Winery to Watch: Amalie Robert

"Luck is when an opportunity meets a prepared mind."

This is the guiding principle of Ernie Pink and Dena Drews. It’s what led them to buy a cherry orchard 15 miles south of Salem, Oregon in the Willamette Valley, convert it to a vineyard and start making wine. It’s what led our domestic buyer Bryan Brick—on a never-ending quest to fine great Pinot—to find them, and we’re sure it’s part of what will get you to take a chance on their wine.

Still, it wasn’t all luck for the Amalie Robert estate. It took passion, diligence and an attention to detail to get started. Like a lot of people in the domestic wine business, Ernie and Dena weren’t raised in the wine life; they were Pacific Northwest computer nerds first. Trading in keyboards and operating systems for shovels and dirt, they planted grapes: Pinot Noir, Pinot Meunier, Chardonnay and Viognier to silty Bellpine soils. Their first harvest was in 2002. They sold their dry-farmed fruit to a who’s who of Oregon wineries—Elk Cove, Erath, Cristom and Beaux Frères—and made a little wine on the side, always true to the soil and expressions of the vintage, but never enough to make a dent in the marketplace. In 2006, the couple completed construction of a winery as well as their first estate crush, the results of which have just arrived at K&L.

The Amalie Robert wines are only available in a handful of states and have only recently become available here in California. We’re thrilled to be among the first retailers to discover them. These Pinots are elegant, feminine and built to last, whisking the Pinot-lovers on our staff away to their happy place. The 2006 Amalie Robert “Amalie’s Cuvée” Willamette Valley Pinot Noir ($54.99) has a sexy sous bois/musk note to complement the lighter, more ethereal strawberry chiffon, cotton candy and talc aromas that comprise its bouquet. It the mouth it is bright and lovely, with pretty, resonating acidity on the attack. Tart cherry, raspberry and red currant fruit fill the palate like Red Riding Hood’s basket with a lingering finish redolent of lavender and wisteria. This is a very special wine showing much more balance than typical for the vintage.

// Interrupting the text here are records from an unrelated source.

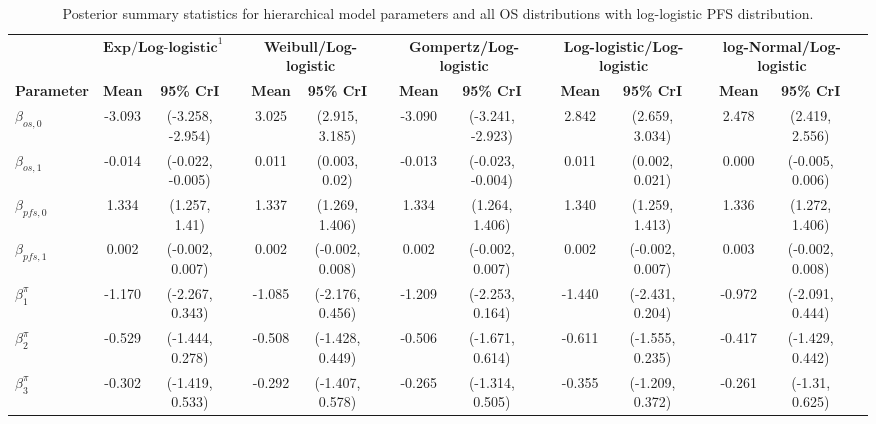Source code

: \documentclass[AMA,STIX1COL]{WileyNJD-v2}
\begin{document}
\begin{landscape}
\begin{center}
\begin{table}[t]
\caption{Posterior summary statistics for hierarchical model parameters and all OS distributions with log-logistic PFS distribution. \label{tab:post_hier_pfs_llogistic}}
\centering
\begin{tabular}{l c c c c c c c c c c c c c c c}
\toprule
\multicolumn{1}{l}{} & \multicolumn{2}{c}{$\textbf{Exp/Log-logistic}^1$} & & \multicolumn{2}{c}{\textbf{Weibull/Log-logistic}} & & \multicolumn{2}{c}{\textbf{Gompertz/Log-logistic}} & & \multicolumn{2}{c}{\textbf{Log-logistic/Log-logistic}} & & \multicolumn{2}{c}{\textbf{log-Normal/Log-logistic}}\\
\cmidrule{2-3}\cmidrule{5-6}\cmidrule{8-9}\cmidrule{11-12}\cmidrule{14-15}
\textbf{Parameter} & \textbf{Mean} & \textbf{95\% CrI} & & \textbf{Mean} & \textbf{95\% CrI} & & \textbf{Mean} & \textbf{95\% CrI} & & \textbf{Mean} & \textbf{95\% CrI} & & \textbf{Mean} & \textbf{95\% CrI}\\
\midrule
$\beta_{os, 0}$ & -3.093 & (-3.258, -2.954) &  & 3.025 & (2.915, 3.185) &  & -3.090 & (-3.241, -2.923) &  & 2.842 & (2.659, 3.034) &  & 2.478 & (2.419, 2.556) & \\
$\beta_{os, 1}$ & -0.014 & (-0.022, -0.005) &  & 0.011 & (0.003, 0.02) &  & -0.013 & (-0.023, -0.004) &  & 0.011 & (0.002, 0.021) &  & 0.000 & (-0.005, 0.006) & \\
$\beta_{pfs, 0}$ & 1.334 & (1.257, 1.41) &  & 1.337 & (1.269, 1.406) &  & 1.334 & (1.264, 1.406) &  & 1.340 & (1.259, 1.413) &  & 1.336 & (1.272, 1.406) & \\
$\beta_{pfs, 1}$ & 0.002 & (-0.002, 0.007) &  & 0.002 & (-0.002, 0.008) &  & 0.002 & (-0.002, 0.007) &  & 0.002 & (-0.002, 0.007) &  & 0.003 & (-0.002, 0.008) & \\
$\beta^{\pi}_1$ & -1.170 & (-2.267, 0.343) &  & -1.085 & (-2.176, 0.456) &  & -1.209 & (-2.253, 0.164) &  & -1.440 & (-2.431, 0.204) &  & -0.972 & (-2.091, 0.444) & \\
$\beta^{\pi}_2$ & -0.529 & (-1.444, 0.278) &  & -0.508 & (-1.428, 0.449) &  & -0.506 & (-1.671, 0.614) &  & -0.611 & (-1.555, 0.235) &  & -0.417 & (-1.429, 0.442) & \\
$\beta^{\pi}_3$ & -0.302 & (-1.419, 0.533) &  & -0.292 & (-1.407, 0.578) &  & -0.265 & (-1.314, 0.505) &  & -0.355 & (-1.209, 0.372) &  & -0.261 & (-1.31, 0.625) & \\

\end{tabular}
\end{table}
\end{center}
\end{landscape}
\end{document}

The 2006 Amalie Robert “Dijon Clones” Willamette Valley Pinot Noir ($42.99) is dominated by clone 777, with smaller proportions of 667, 114, 113 and 115, and each selection adds something to the blend. Spicier on the nose than the Amalie’s Cuvée, the Dijon Clones wakes your senses with prickly notes of clove and nutmeg. There’s a nice tension as the wine opens up between the spice and pure red cherry fruit and an alluring fried mushroom umami quality. The wine expresses the vintage by being very ripe, but does it well with spot on flavors and nice drive. It is tangy and fresh with plum, cassis and currant fruit on the pretty, refined finish.